Wine Club. Terroirs d'ici et d'ailleurs, à Saint-Ouen (Seine-Saint-Denis), travaille surtout avec les entreprises .
' Nous sommes les extrémistes de cette catégorie, puisque nos clients sont pour 95 % des entreprises. Le point essentiel dans notre relation avec nos fournisseurs est le respect des engagements. Quand on travaille avec les entreprises, il est impératif d'être réactif et de respecter ses engagements. Nous connaissons approximativement nos besoins à l'année, nous passons donc des réservations chez nos fournisseurs. Ce 'contrat' doit être respecté, tant sur les volumes que sur les prix. Nous admettons des hausses de prix, mais pas en cours d'année. Nous sélectionnons également nos fournisseurs sur leur réactivité. Nos délais sont souvent très serrés. Si nous attendons trois semaines pour recevoir un échantillon ou des tarifs, nous risquons de perdre notre client. '
Chez les cavistes orientés vers les entreprises, les vins effervescents ont une place plus importante que la moyenne des autres groupes de cavistes. Ils ont généralement un nombre élevé de références avec, souvent, des vins étrangers. Ils vendent essentiellement en bouteilles.

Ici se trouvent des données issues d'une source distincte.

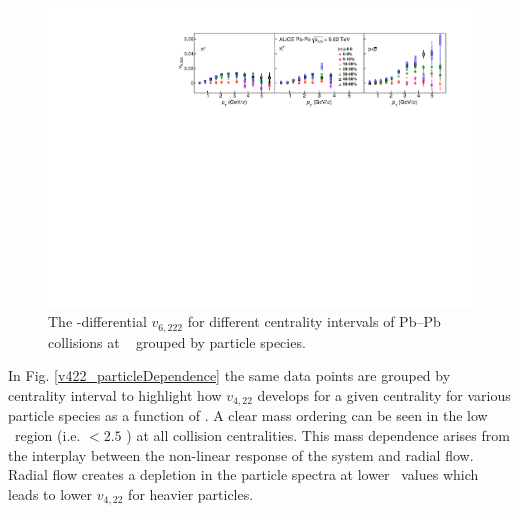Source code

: \begin{figure}[!htb]
\begin{center}
\includegraphics[scale=0.82]{figures/results/All_v6222_gap00_CentDep_PID2.pdf}
\end{center}
\caption{The \pT-differential $v_{6,222}$ for different centrality intervals of Pb--Pb collisions at \sNN~ grouped by particle species.}
\label{v6222_centralityDependence}
\end{figure}

\newpage

In Fig. \ref{v422_particleDependence} the same data points are grouped by centrality interval to highlight how $v_{4,22}$ develops for a given centrality for various particle species as a function of \pT.
A clear mass ordering can be seen in the low \pT~region (i.e. \pT $< 2.5$ \GeV) at all collision centralities. This mass dependence arises from the interplay between the non-linear response of the system and radial flow. Radial flow creates a depletion in the particle spectra at lower \pT~values which leads to lower $v_{4,22}$ for heavier particles.


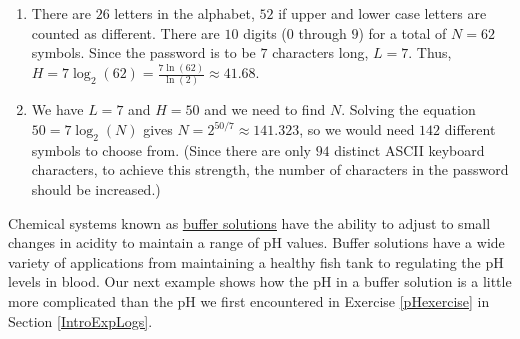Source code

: {
\begin{enumerate}

\item  There are $26$ letters in the alphabet, $52$ if upper and lower case letters are counted as different.  There are $10$ digits ($0$ through $9$) for a total of $N=62$ symbols.  Since the password is to be $7$ characters long, $L = 7$.  Thus, $H = 7 \log_{2}(62) = \frac{7 \ln(62)}{\ln(2)} \approx 41.68$.

\item  We have $L = 7$ and $H=50$ and we need to find $N$.  Solving the equation $50 = 7 \log_{2}(N)$ gives $N = 2^{50/7} \approx 141.323$, so we would need $142$ different symbols to choose from. (Since there are only $94$ distinct ASCII keyboard characters, to achieve this strength, the number of characters in the password should be increased.) 

\end{enumerate}
}

\medskip

Chemical systems known as \href{http://en.wikipedia.org/wiki/Buffer_solutions}{\underline{buffer solutions}}  have the ability to adjust to small changes in acidity to maintain a range of pH values.  Buffer solutions have a wide variety of applications from maintaining a healthy fish tank to regulating the pH levels in blood.  Our next example shows how the pH in a buffer solution is a little more complicated than the pH we first encountered in Exercise \ref{pHexercise} in Section \ref{IntroExpLogs}. 

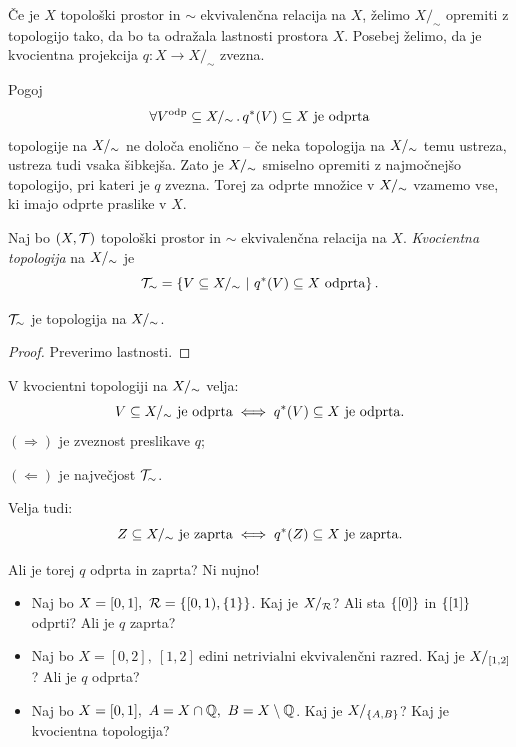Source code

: Če je \(X\) topološki prostor in \(\sim\) ekvivalenčna relacija na \(X\), želimo \(X/_\sim\) opremiti z topologijo tako, da bo ta odražala lastnosti prostora \(X\). Posebej želimo, da je kvocientna projekcija \(q: X \to X/_\sim\) zvezna.

Pogoj \[\forall V^{\text{odp}} \subseteq {X/_\sim} \,.\, q^{*}(V) \subseteq X \ \text{je odprta}\] topologije na \({X/_\sim}\) ne določa enolično -- če neka topologija na \({X/_\sim}\) temu ustreza, ustreza tudi vsaka šibkejša. Zato je \({X/_\sim}\) smiselno opremiti z najmočnejšo topologijo, pri kateri je \(q\) zvezna. Torej za odprte množice v \({X/_\sim}\) vzamemo vse, ki imajo odprte praslike v \(X\).

\begin{definicija}
    Naj bo \((X, \mathcal{T})\) topološki prostor in \(\sim\) ekvivalenčna relacija na \(X\).
    \emph{Kvocientna topologija} na \({X/_\sim}\) je \[\mathcal{T}_\sim = \left\{V \subseteq {X/_\sim} \ | \ q^{*}(V) \subseteq X \ \text{odprta}\right\}.\]
    
\end{definicija}

\begin{trditev}
    \(\mathcal{T}_\sim\) je topologija na \({X/_\sim}\).
\end{trditev}

\begin{proof}
    Preverimo lastnosti.
\end{proof}

\begin{opomba}
    V kvocientni topologiji na \({X/_\sim}\) velja:
    \[V \subseteq {X/_\sim} \ \text{je odprta} \iff q^{*}(V) \subseteq X \ \text{je odprta}.\]
    \((\Rightarrow)\) je zveznost preslikave \(q\);

    \((\Leftarrow)\) je največjost \(\mathcal{T}_\sim\).

    Velja tudi: 
    \[Z \subseteq \qs{X} \ \text{je zaprta} \liff \invimg{q}(Z) \subseteq X \ \text{je zaprta}.\]
\end{opomba}

\begin{primer}
    Ali je torej \(q\) odprta in zaprta? Ni nujno!
    \begin{itemize}
        \item Naj bo \(X = [0,1], \ \mathcal{R} = \left\{[0, 1), \left\{1\right\}\right\}\). Kaj je \(X/_{\mathcal{R}}\)? Ali sta \(\left\{[0]\right\}\) in \(\left\{[1]\right\}\) odprti? Ali je \(q\) zaprta?
        \item Naj bo \(X = [0,2], \ [1, 2] \ \text{edini netrivialni ekvivalenčni razred}\). Kaj je \(X/_{[1, 2]}\)? Ali je \(q\) odprta?
        \item Naj bo \(X = [0, 1], \ A = X \cap \Q, \ B = X \setminus \Q\). Kaj je \(X/_{\left\{A, B\right\}}\)? Kaj je kvocientna topologija?
    \end{itemize}
\end{primer}

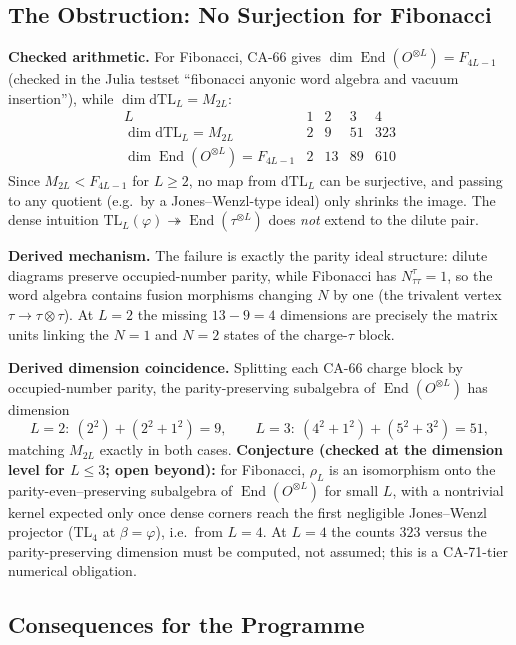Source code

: \subsection{The Obstruction: No Surjection for Fibonacci}

\textbf{Checked arithmetic.}  For Fibonacci, CA-66 gives
\(\dim\operatorname{End}(O^{\otimes L})=F_{4L-1}\) (checked in the Julia
testset ``fibonacci anyonic word algebra and vacuum insertion''), while
\(\dim\mathrm{dTL}_L=M_{2L}\):
\[
\begin{array}{c|cccc}
L & 1 & 2 & 3 & 4\\\hline
\dim\mathrm{dTL}_L=M_{2L} & 2 & 9 & 51 & 323\\
\dim\operatorname{End}(O^{\otimes L})=F_{4L-1} & 2 & 13 & 89 & 610
\end{array}
\]
Since \(M_{2L}<F_{4L-1}\) for \(L\ge2\), no map from \(\mathrm{dTL}_L\) can be
surjective, and passing to any quotient (e.g.\ by a Jones--Wenzl-type ideal)
only shrinks the image.  The dense intuition
\(\mathrm{TL}_L(\varphi)\twoheadrightarrow\operatorname{End}(\tau^{\otimes L})\)
does \emph{not} extend to the dilute pair.

\textbf{Derived mechanism.}  The failure is exactly the parity ideal
structure: dilute diagrams preserve occupied-number parity, while Fibonacci
has \(N_{\tau\tau}^{\tau}=1\), so the word algebra contains fusion morphisms
changing \(N\) by one (the trivalent vertex \(\tau\to\tau\otimes\tau\)).  At
\(L=2\) the missing \(13-9=4\) dimensions are precisely the matrix units
linking the \(N=1\) and \(N=2\) states of the charge-\(\tau\) block.

\textbf{Derived dimension coincidence.}  Splitting each CA-66 charge block by
occupied-number parity, the parity-preserving subalgebra of
\(\operatorname{End}(O^{\otimes L})\) has dimension
\[
  L=2:\ (2^2)+(2^2+1^2)=9,
  \qquad
  L=3:\ (4^2+1^2)+(5^2+3^2)=51,
\]
matching \(M_{2L}\) exactly in both cases.  \textbf{Conjecture (checked at
the dimension level for \(L\le3\); open beyond):} for Fibonacci,
\(\rho_L\) is an isomorphism onto the parity-even--preserving subalgebra of
\(\operatorname{End}(O^{\otimes L})\) for small \(L\), with a nontrivial
kernel expected only once dense corners reach the first negligible
Jones--Wenzl projector (\(\mathrm{TL}_4\) at \(\beta=\varphi\)), i.e.\ from
\(L=4\).  At \(L=4\) the counts \(323\) versus the parity-preserving dimension
must be computed, not assumed; this is a CA-71-tier numerical obligation.

\subsection{Consequences for the Programme}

Le Chemin des Vignes à Issy-les-Moulineaux (Hauts-de-Seine), fait 60 % de son chiffre d'affaires avec la restauration .
' Nous offrons aux restaurateurs un ensemble de services, de l'élaboration de la carte des vins à la livraison, en passant par la formation du personnel. Il y a deux points importants que le vigneron doit comprendre avant de se lancer sur ce créneau. Premièrement, son vin n'est vendu qu'à partir du moment où le consommateur final, c'est-à-dire le client au restaurant, a payé sa bouteille. C'est donc un circuit commercial où les délais de paiement sont plus longs que le circuit classique. Deuxièmement, la définition d'un prix de marché pour chaque produit de sa gamme est un préalable indispensable : le vigneron doit positionner le prix de ses vins par rapport à des produits de qualité similaire. Le succès d'une politique commerciale repose sur la juste rémunération non seulement du producteur, mais de tous les intermédiaires commerciaux. ' Les cavistes spécialisés dans la restauration représentent une population plus limitée, mais semble en développement du fait de la diminution du nombre de grossistes desservant la restauration. Il s'agit donc d'une nouvelle ' race ' de cavistes qui, en plus de la vente en magasin, développe une activité de conseil et de vente aux restaurateurs.